I don't mind doing it freelance, of course, with a team of people. D: Not by myself. D:
I don't even mind doing AutoCAD right now. Or do AutoCAD for the rest of my life.
(I just realise that there are only that many commands you can use on AutoCAD. The rest depends on your ability to think of the shortest way possible to draw out what you want.)

Liberal arts, I want to study you now. ;A;

I just realise how fast time has passed.
So fast that it made me really scared.

I can't stand the thought of not having some people in my life after graduation. I find it really horrible, the thought of working after graduation. I hate the idea of having to go into society, and not have awesome hair or wear awesome clothes, and spend a lot more money because you get so stressed that retail therapy is the best way to relieve stress within a short period of time.

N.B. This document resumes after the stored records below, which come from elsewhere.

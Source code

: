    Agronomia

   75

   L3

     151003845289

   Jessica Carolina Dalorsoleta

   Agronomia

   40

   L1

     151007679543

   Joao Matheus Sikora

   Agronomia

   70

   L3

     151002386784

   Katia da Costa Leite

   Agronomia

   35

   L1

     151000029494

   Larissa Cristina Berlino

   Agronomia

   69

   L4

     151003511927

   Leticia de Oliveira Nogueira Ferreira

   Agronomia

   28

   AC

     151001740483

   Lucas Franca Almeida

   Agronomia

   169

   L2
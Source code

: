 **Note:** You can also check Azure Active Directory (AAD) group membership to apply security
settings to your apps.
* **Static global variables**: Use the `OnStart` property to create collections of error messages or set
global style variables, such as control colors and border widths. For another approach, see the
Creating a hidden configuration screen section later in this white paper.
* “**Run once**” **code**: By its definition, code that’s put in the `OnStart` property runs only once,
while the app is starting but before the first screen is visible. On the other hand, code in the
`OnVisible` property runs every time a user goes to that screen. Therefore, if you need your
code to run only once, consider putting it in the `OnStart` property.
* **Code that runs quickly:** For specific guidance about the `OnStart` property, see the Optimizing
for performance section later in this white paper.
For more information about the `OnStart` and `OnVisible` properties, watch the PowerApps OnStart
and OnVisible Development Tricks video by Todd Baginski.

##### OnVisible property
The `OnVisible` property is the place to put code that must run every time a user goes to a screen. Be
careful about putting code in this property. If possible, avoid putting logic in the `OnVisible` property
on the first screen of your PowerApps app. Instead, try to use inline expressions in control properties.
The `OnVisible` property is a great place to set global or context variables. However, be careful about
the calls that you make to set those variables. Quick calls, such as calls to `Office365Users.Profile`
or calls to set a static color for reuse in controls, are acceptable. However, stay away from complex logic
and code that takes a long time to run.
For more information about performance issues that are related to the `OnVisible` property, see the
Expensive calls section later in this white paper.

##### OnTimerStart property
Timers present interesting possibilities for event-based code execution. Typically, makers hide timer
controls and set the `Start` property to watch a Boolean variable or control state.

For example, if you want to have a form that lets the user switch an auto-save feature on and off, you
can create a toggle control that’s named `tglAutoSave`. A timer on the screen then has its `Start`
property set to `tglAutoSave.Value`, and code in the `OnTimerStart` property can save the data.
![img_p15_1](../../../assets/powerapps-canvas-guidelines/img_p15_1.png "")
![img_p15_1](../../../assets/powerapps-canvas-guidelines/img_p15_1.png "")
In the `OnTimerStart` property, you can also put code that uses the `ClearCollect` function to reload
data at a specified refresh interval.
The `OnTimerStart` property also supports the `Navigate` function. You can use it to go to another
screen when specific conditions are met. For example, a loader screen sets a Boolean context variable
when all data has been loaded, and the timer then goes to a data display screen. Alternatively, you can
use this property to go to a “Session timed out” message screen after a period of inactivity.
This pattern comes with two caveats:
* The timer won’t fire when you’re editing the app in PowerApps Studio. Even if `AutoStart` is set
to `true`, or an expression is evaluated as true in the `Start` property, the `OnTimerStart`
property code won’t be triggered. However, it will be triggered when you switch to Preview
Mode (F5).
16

I am extremely stressed with this current project, and I really do not want to retain.
(Sorry, I am ranting this.)

I have made it a point to sing at the top of my lungs when nobody is at home when I am stressed instead of shopping online, like I did back then to relieve stress.
And right now, I can feel my vocal chords becoming extremely thin and dry and that they might just snap anything soon. D:
I really have no idea how to describe vocal chords. But yeah, I think I sang/yelled so much at home that it's actually hurting my throat.
... So you can probably tell how stressed I am.

Either that or I am just feeling super emotional. It happens every year around the same time, which is around my birthday. :/

This year was suppose to be a good year. It is a year I am suppose to work hard towards my dreams and aim to graduate without a that-bad GPA.

Part one of it is nearly complete.
Part two is a bitch.

Anyway, DAI! PLEASE TEACH ME KOREAN! D:

I started playing with my camera again, just before I went online and decide that I should post them up because I have nothing better to do with my life, other than spending time stressing out on the models.

A few random shots I took from my dresser/vanity thingy.
I realise I really love it when it auto-flashes. The picture comes out super nice.
Yet, it's a bitch to get it to auto-flash on its own.
When you turn on your flash, the photos that come out of it is super harsh, the lighting. D:
Auto-flash somehow turns out better. D:
... But then again, when all else fails, there's always Photoshop.